Spintronic devices have inspired extensive interest in next-generation data storage because of their non-volatility, low energy consumption, faster processing speeds, and high storage density [1,2,3]. Two-dimensional (2D) magnetic materials are one of the most promising candidates for spintronic devices with a high specific surface area, layer-dependent magnetism, and efficient spin transport properties [4,5,6]. However, as the temperature increases, spins of 2D magnetic materials tend to misalign due to the thermal fluctuations, which causes the stored information to be irrevocably destroyed [7,8]. A large magnetic anisotropy energy (MAE) can effectively suppress thermal fluctuations and enhance the robustness of chiral spin textures [9,10]. Moreover, the Dzyaloshinskii–Moriya interaction (DMI) is also the most widely used for stabilizing chiral spin structures in 2D magnets with broken inversion symmetry [11], which can be accomplished by introducing vacancy defects [12]. The previous reports suggest that doping 2D materials with transition metal (TM) can enhance the MAE [13,14] and DMI [15,16]. Therefore, regulating 2D materials through vacancy defects and TM doping engineering, leading to significant MAE and DMI, has received extensive attention.

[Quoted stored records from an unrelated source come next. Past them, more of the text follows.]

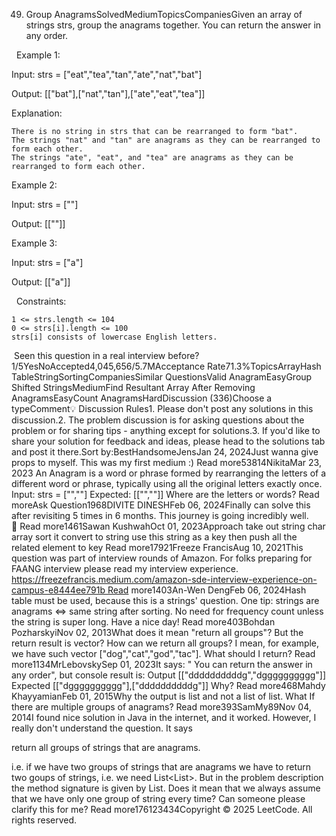 49. Group AnagramsSolvedMediumTopicsCompaniesGiven an array of strings strs, group the anagrams together. You can return the answer in any order.

 
Example 1:


Input: strs = ["eat","tea","tan","ate","nat","bat"]

Output: [["bat"],["nat","tan"],["ate","eat","tea"]]

Explanation:


	There is no string in strs that can be rearranged to form "bat".
	The strings "nat" and "tan" are anagrams as they can be rearranged to form each other.
	The strings "ate", "eat", and "tea" are anagrams as they can be rearranged to form each other.



Example 2:


Input: strs = [""]

Output: [[""]]


Example 3:


Input: strs = ["a"]

Output: [["a"]]


 
Constraints:


	1 <= strs.length <= 104
	0 <= strs[i].length <= 100
	strs[i] consists of lowercase English letters.

 Seen this question in a real interview before?1/5YesNoAccepted4,045,656/5.7MAcceptance Rate71.3%TopicsArrayHash TableStringSortingCompaniesSimilar QuestionsValid AnagramEasyGroup Shifted StringsMediumFind Resultant Array After Removing AnagramsEasyCount AnagramsHardDiscussion (336)Choose a typeComment💡 Discussion Rules1. Please don't post any solutions in this discussion.2. The problem discussion is for asking questions about the problem or for sharing tips - anything except for solutions.3. If you'd like to share your solution for feedback and ideas, please head to the solutions tab and post it there.Sort by:BestHandsomeJensJan 24, 2024Just wanna give props to myself. This was my first medium :) Read more53814NikitaMar 23, 2023 An Anagram is a word or phrase formed by rearranging the letters of a different word or phrase, typically using all the original letters exactly once.
Input:
strs = ["",""]
Expected:
[["",""]]
Where are the letters or words? Read moreAsk Question1968DIVITE DINESHFeb 06, 2024Finally can solve this after revisiting 5 times in 6 months.
This journey is going incredibly well. 🚀 Read more1461Sawan KushwahOct 01, 2023Approach
take out string
char array
sort it
convert to string
use this string as a key
then push all the related element to key Read more17921Freeze FrancisAug 10, 2021This question was part of interview rounds of Amazon.
For folks preparing for FAANG interview please read my interview experience.
https://freezefrancis.medium.com/amazon-sde-interview-experience-on-campus-e8444ee791b Read more1403An-Wen DengFeb 06, 2024Hash table must be used, because this is a strings' question.
One tip:  strings are anagrams <=> same string after sorting. No need for frequency count unless the string is super long.
Have a nice day! Read more403Bohdan PozharskyiNov 02, 2013What does it mean "return all groups"? But the return result is vector? How can we return all groups? I mean, for example, we have such vector ["dog","cat","god","tac"]. What should I return? Read more1134MrLebovskySep 01, 2023It says: " You can return the answer in any order", but console result is:
Output
[["ddddddddddg","dgggggggggg"]]
Expected
[["dgggggggggg"],["ddddddddddg"]]
Why? Read more468Mahdy KhayyamianFeb 01, 2015Why the output is list and not a list of list. What If there are multiple groups of anagrams? Read more393SamMy89Nov 04, 2014I found nice solution in Java in the internet, and it worked. However, I really don't understand the question. It says

return all groups of strings that are anagrams.

i.e. if we have two groups of strings that are anagrams we have to return two goups of strings, i.e. we need List<List<String>>. But in the problem description the method signature is given by List<String>. Does it mean that we always assume that we have only one group of string every time? Can someone please clarify this for me? Read more176123434Copyright © 2025 LeetCode. All rights reserved.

As a 2D intrinsic ferromagnetic material, the monolayer chromium triiodide (CrI₃) was first synthesized by Huang et al. [17], using the mechanical exfoliation method. It is a promising candidate for spintronic devices due to its intrinsic ferromagnetism, layer-by-layer antiferromagnetic ordering, and strong perpendicular magnetic anisotropy [18,19]. Moreover, previous studies have reported that point defects caused by the competition between energy and entropy are inevitable during the preparation processes [20,21,22]. For example, experimentally, the magnetism of monolayer CrI₃ was regulated by introducing defects (e.g., I, Cr, and CrI₃ cluster vacancies; V/Mn at the Cr site) [23,24,25]. Zhang et al. [23] discovered that in monolayer CrI₃, the concentrations of Cr vacancies remain largely unchanged as the temperature increases. This is because the rise in the growth temperature promotes the migration of vacancies, leading to the formation of more CrI₃ cluster vacancies, which counteracts the increase in Cr vacancies. Furthermore, single I and Cr vacancies enhance the ferromagnetism and Curie temperature of the system, while CrI₃ cluster vacancies induce a transition from ferromagnetism (FM) to antiferromagnetism (AFM). Compared to the CrI₃ system, the coercivity and MAE of the V-doped CrI₃ system (Cr_0.5V_0.5I₃) significantly increased, making it a hard magnet [24]. However, the nature of the magnetic changes in these defect systems is still unclear, and a significant amount of work remains to be done.

As one of the most commonly used theoretical methods for studying 2D materials, density functional theory (DFT) has been the basis for numerous studies reporting on the defect effects in monolayer CrI₃ [26,27,28,29]. For example, Wang et al. [26] reported that the reversal between FM and AFM can be achieved at a high double I atom vacancy concentration in monolayer CrI₃. Zhao et al. [30] reported that I vacancies in monolayer CrI₃ enhance FM by reducing the crystal field splitting energy between the e_g and t_2g orbitals and inducing switchable electric polarization in the system. Although many studies have focused on the effect of defects on the magnetic properties of CrI₃, these studies have only considered the neutral state of the systems. It is worth noting that these defects could result in a charge imbalance and that these defect systems are usually charged [31,32,33,34,35]. Therefore, it is necessary to understand the impact of vacancy defects and TM impurities on the magnetic properties of CrI₃ under different charge states.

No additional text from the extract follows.